- Poster featuring Jon Morrison
- Episode no.: Series 5 Episode 15
- Directed by: John Mackenzie
- Written by: Peter McDougall
- Original air date: 13 March 1975

Episode chronology
| ← Previous "Goodbye" | Next → "Child of Hope" |

= Just Another Saturday =

"Just Another Saturday" is the 15th episode of fifth season of the British BBC anthology TV series Play for Today. The episode was a television play that was originally broadcast on 13 March 1975. "Just Another Saturday" was written by Peter McDougall, directed by John Mackenzie, produced by Graeme MacDonald, and starred Jon Morrison and Billy Connolly.

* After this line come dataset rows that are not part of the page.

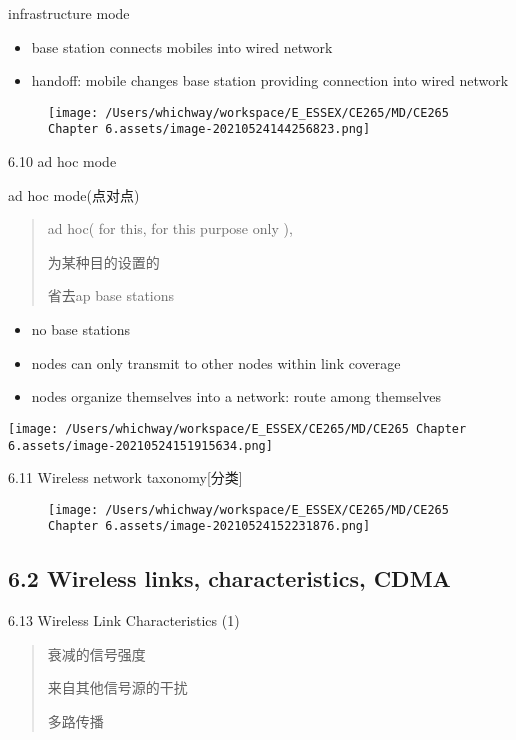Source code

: \documentclass[
]{article}
\begin{document}
infrastructure mode

\begin{itemize}
\item
  base station connects mobiles into wired network
\item
  handoff: mobile changes base station providing connection into wired
  network
\end{itemize}

\begin{figure}
\centering
\texttt{[image: /Users/whichway/workspace/E\_ESSEX/CE265/MD/CE265 Chapter 6.assets/image-20210524144256823.png]}
\caption{}
\end{figure}

6.10 ad hoc mode

ad hoc mode(点对点)

\begin{quote}
ad hoc( for this, for this purpose only ),

为某种目的设置的

省去ap base stations
\end{quote}

\begin{itemize}
\item
  no base stations
\item
  nodes can only transmit to other nodes within link coverage
\item
  nodes organize themselves into a network: route among themselves
\end{itemize}

\texttt{[image: /Users/whichway/workspace/E\_ESSEX/CE265/MD/CE265 Chapter 6.assets/image-20210524151915634.png]}

6.11 Wireless network taxonomy{[}分类{]}

\begin{figure}
\centering
\texttt{[image: /Users/whichway/workspace/E\_ESSEX/CE265/MD/CE265 Chapter 6.assets/image-20210524152231876.png]}
\caption{}
\end{figure}

\hypertarget{62-wireless-links-characteristics--cdma}{%
\subsection{6.2 Wireless links, characteristics,
CDMA}\label{62-wireless-links-characteristics--cdma}}

6.13 Wireless Link Characteristics (1)

\begin{quote}
衰减的信号强度

来自其他信号源的干扰

多路传播📣
\end{quote}
\end{document}
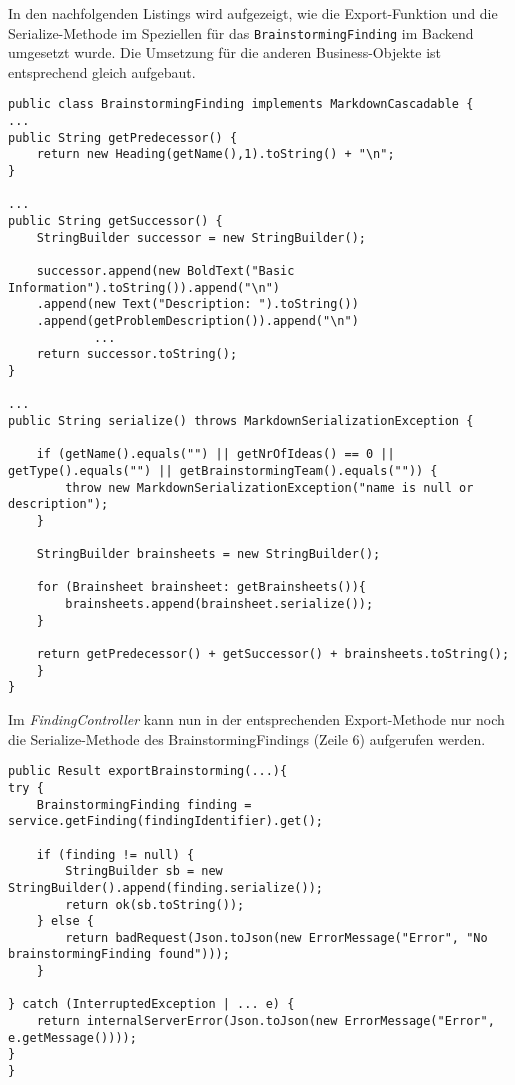In den nachfolgenden Listings wird aufgezeigt, wie die Export-Funktion und die Serialize-Methode im Speziellen für das \texttt{BrainstormingFinding} im Backend umgesetzt wurde. Die Umsetzung für die anderen Business-Objekte ist entsprechend gleich aufgebaut. 

\begin{lstlisting}[caption={Serialize-Methode von BrainstormingFinding}, label=markdownBrainstormingFinding]
public class BrainstormingFinding implements MarkdownCascadable {
...
public String getPredecessor() {
    return new Heading(getName(),1).toString() + "\n";
}

...
public String getSuccessor() {
    StringBuilder successor = new StringBuilder();

    successor.append(new BoldText("Basic Information").toString()).append("\n")
    .append(new Text("Description: ").toString())
    .append(getProblemDescription()).append("\n")
            ...
    return successor.toString();
}

...
public String serialize() throws MarkdownSerializationException {

    if (getName().equals("") || getNrOfIdeas() == 0 || getType().equals("") || getBrainstormingTeam().equals("")) {
        throw new MarkdownSerializationException("name is null or description");
    }

    StringBuilder brainsheets = new StringBuilder();

    for (Brainsheet brainsheet: getBrainsheets()){
        brainsheets.append(brainsheet.serialize());
    }
    
    return getPredecessor() + getSuccessor() + brainsheets.toString();
	}
}

\end{lstlisting}

Im \textit{FindingController} kann nun in der entsprechenden Export-Methode nur noch die Serialize-Methode des BrainstormingFindings (Zeile 6) aufgerufen werden.

\begin{lstlisting}[caption={Export-Methode vom FindingController}, label=markdownFindingController]
public Result exportBrainstorming(...){
try {
    BrainstormingFinding finding = service.getFinding(findingIdentifier).get();

    if (finding != null) {
        StringBuilder sb = new StringBuilder().append(finding.serialize());
        return ok(sb.toString());
    } else {
        return badRequest(Json.toJson(new ErrorMessage("Error", "No brainstormingFinding found")));
    }

} catch (InterruptedException | ... e) {
    return internalServerError(Json.toJson(new ErrorMessage("Error", e.getMessage())));
}
}
\end{lstlisting}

"Just Another Saturday" is about the Orange walk culture. The episode won the Prix Italia for Best Drama.

== Synopsis ==
John looks forward with nervous excitement to the annual Orange order march in Glasgow, in which he will lead his local Orange Lodge band as mace-swinger. However, as the day progresses he begins to become disillusioned with the day and his colleagues, as he witnesses their growing drunkenness and unwarranted violence against Catholic homes on the march's route. Events of the day lead him to question his involvement with the band, which also threatens his own safety.

==Cast==
- Jon Morrison as John
- Eileen McCallum as Lizzie
- Bill Henderson as Dan
- Ken Hutchison as Rab
- Billy Connolly as Paddy
- Jim Gibb as Jim
- Phil McCall as Joe
- Jake D'Arcy as Jackie
- James Walsh as Tommy
- Martin Black as Man in Fight

==Critical reception==
The BFI's Screenonline website comments: "Beyond the political issues, it is McDougall's mastery not only of the gallows humour of Glasgow's working class but of the hidden motives of parental kindness that make the drama, in Jeremy Isaacs's words, 'a masterpiece' and won the play the Prix Italia."